- RECORD SET -
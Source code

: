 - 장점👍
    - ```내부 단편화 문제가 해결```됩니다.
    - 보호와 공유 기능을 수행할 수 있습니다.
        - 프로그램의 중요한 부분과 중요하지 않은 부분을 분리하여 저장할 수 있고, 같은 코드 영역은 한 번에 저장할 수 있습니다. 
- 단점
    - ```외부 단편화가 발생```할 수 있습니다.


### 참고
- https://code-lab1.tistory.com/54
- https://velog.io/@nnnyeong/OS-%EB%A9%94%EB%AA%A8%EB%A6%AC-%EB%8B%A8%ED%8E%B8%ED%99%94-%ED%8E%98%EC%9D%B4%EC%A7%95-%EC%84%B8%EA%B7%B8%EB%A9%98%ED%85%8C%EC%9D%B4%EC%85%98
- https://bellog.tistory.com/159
* * *
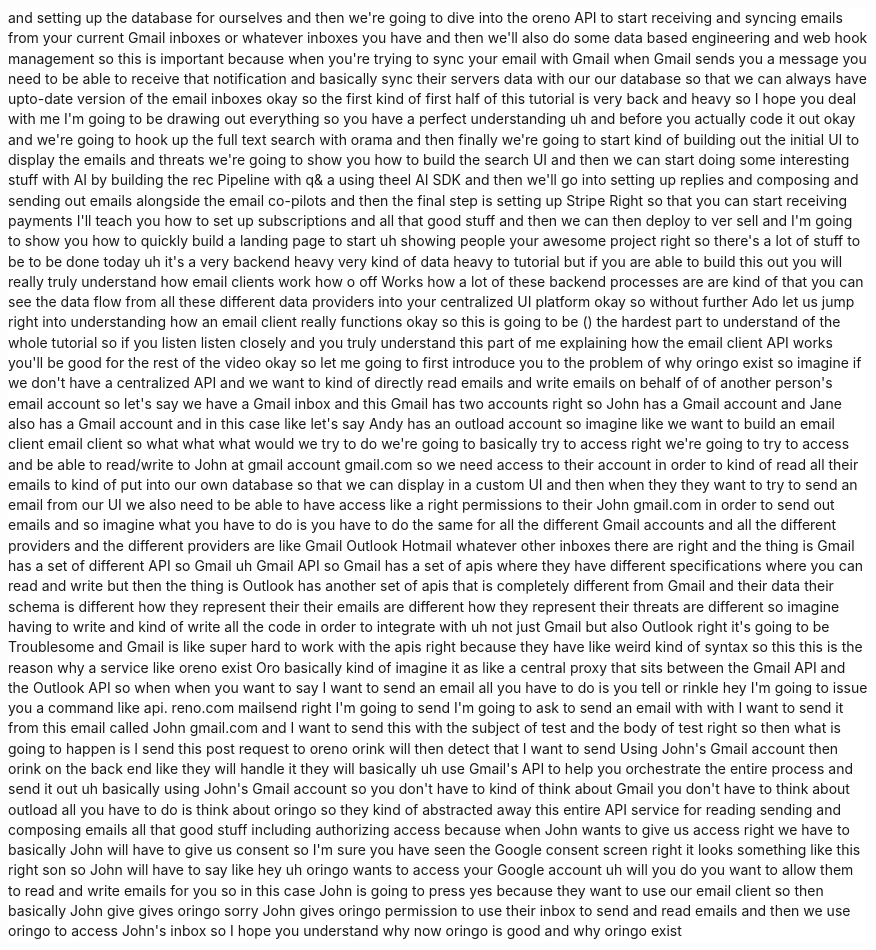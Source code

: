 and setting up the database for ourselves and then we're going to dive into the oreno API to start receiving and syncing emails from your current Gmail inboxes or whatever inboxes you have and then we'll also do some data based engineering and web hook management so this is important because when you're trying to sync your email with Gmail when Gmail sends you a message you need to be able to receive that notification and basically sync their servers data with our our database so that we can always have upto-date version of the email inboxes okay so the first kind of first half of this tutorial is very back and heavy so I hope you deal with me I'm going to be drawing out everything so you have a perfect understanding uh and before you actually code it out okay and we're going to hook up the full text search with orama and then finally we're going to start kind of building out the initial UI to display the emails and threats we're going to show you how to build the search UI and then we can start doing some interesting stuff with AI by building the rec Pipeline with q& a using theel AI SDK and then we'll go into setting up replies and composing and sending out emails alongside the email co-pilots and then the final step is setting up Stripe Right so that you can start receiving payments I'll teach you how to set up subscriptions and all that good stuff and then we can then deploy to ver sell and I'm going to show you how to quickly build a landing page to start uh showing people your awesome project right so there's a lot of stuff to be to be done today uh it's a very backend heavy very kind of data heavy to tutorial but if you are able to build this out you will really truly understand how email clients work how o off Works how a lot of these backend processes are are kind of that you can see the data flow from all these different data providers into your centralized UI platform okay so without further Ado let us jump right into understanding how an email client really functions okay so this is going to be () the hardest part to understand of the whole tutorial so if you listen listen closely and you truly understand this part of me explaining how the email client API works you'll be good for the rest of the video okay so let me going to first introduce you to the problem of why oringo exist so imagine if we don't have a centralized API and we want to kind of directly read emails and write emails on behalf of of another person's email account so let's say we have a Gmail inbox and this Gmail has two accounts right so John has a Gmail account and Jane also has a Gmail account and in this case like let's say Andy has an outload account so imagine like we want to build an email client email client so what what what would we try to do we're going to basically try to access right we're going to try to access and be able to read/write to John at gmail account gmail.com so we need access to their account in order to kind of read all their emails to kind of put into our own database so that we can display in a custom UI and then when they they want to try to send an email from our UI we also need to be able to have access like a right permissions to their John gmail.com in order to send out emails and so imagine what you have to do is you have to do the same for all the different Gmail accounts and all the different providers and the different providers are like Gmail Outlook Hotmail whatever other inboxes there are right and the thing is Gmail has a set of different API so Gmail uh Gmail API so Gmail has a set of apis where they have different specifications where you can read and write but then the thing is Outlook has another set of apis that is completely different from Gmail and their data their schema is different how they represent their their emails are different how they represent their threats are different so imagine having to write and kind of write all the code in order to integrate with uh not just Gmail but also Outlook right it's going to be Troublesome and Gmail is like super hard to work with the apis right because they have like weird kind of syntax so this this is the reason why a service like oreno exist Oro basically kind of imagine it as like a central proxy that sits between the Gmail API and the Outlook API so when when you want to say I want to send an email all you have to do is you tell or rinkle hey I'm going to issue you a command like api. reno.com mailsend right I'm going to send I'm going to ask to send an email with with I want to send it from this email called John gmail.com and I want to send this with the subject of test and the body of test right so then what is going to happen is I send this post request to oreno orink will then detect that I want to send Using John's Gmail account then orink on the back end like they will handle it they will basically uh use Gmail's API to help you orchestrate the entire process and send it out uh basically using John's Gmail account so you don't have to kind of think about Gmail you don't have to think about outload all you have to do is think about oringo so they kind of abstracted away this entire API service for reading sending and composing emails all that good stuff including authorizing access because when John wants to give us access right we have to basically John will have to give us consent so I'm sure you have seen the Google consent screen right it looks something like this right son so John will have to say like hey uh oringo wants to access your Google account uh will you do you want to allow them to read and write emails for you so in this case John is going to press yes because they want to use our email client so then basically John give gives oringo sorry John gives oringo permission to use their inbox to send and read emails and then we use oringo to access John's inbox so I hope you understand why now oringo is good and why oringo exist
---
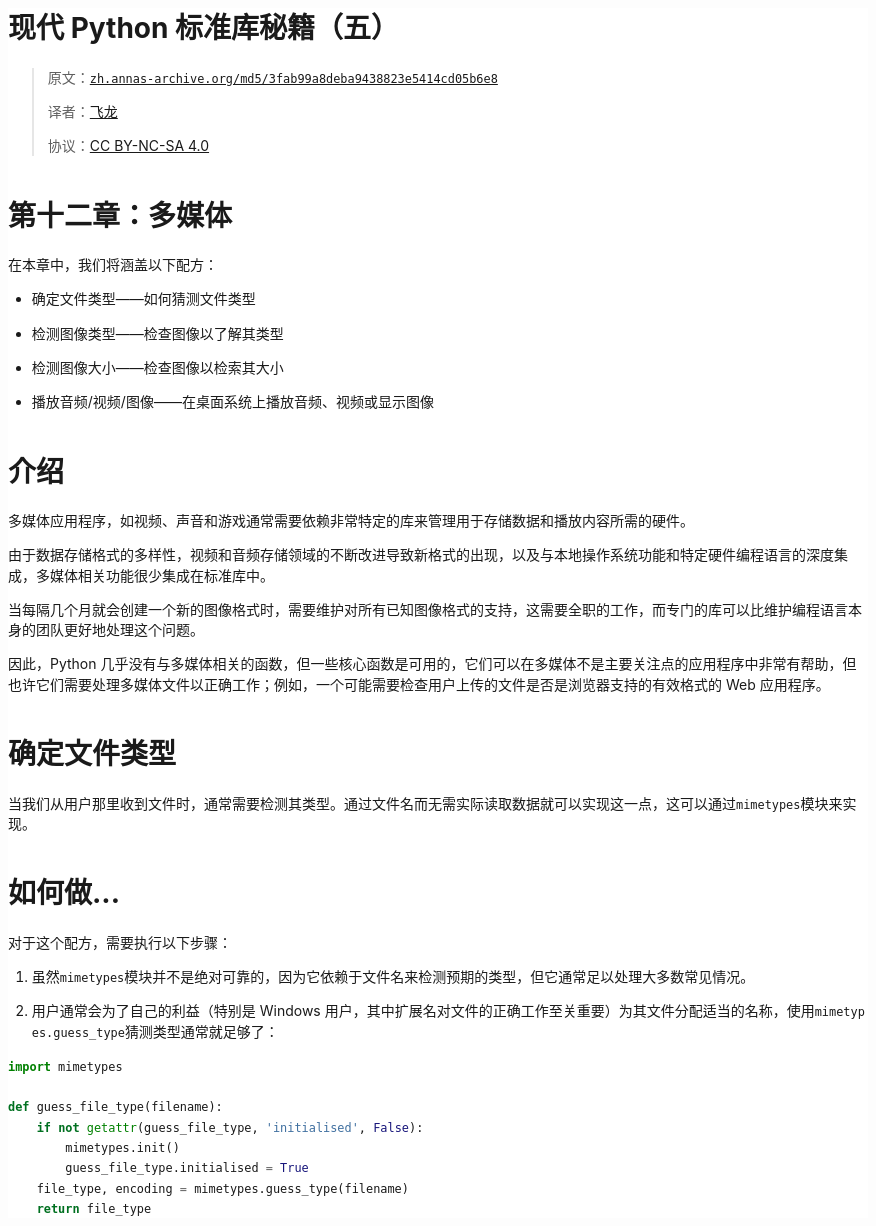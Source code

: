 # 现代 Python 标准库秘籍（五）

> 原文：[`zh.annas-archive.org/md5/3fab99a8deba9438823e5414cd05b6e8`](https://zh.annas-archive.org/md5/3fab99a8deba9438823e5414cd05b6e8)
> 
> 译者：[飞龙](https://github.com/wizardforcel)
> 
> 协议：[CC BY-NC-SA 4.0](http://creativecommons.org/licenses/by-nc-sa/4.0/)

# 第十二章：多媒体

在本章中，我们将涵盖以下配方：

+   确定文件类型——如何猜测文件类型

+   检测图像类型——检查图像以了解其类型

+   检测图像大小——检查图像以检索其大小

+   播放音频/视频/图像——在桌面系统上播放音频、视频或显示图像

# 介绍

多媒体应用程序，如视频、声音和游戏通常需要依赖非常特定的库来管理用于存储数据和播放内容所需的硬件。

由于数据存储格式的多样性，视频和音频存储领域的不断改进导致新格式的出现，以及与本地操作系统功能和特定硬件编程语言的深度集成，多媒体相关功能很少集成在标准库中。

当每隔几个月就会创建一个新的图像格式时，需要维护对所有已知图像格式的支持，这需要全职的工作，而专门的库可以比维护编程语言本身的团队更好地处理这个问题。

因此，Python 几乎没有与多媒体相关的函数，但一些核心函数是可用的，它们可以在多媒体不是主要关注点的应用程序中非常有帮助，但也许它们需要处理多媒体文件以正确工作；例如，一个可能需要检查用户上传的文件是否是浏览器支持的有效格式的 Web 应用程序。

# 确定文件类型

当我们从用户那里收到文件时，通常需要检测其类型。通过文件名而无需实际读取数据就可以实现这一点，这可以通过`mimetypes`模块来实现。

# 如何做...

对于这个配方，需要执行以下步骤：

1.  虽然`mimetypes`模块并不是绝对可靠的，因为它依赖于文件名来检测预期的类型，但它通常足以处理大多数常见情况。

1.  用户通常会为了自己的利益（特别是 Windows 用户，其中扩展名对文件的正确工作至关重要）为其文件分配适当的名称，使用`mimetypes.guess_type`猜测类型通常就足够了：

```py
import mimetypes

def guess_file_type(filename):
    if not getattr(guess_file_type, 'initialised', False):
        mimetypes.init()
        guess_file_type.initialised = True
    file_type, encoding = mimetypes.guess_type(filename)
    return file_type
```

- EXERCISE REQUIREMENTS -
Out of the data above, return each line where the word "https" can be found.

- RESPONSE AREA -
- https://code-lab1.tistory.com/54
- https://velog.io/@nnnyeong/OS-%EB%A9%94%EB%AA%A8%EB%A6%AC-%EB%8B%A8%ED%8E%B8%ED%99%94-%ED%8E%98%EC%9D%B4%EC%A7%95-%EC%84%B8%EA%B7%B8%EB%A9%98%ED%85%8C%EC%9D%B4%EC%85%98
- https://bellog.tistory.com/159
> 原文：[`zh.annas-archive.org/md5/3fab99a8deba9438823e5414cd05b6e8`](https://zh.annas-archive.org/md5/3fab99a8deba9438823e5414cd05b6e8)
> 译者：[飞龙](https://github.com/wizardforcel)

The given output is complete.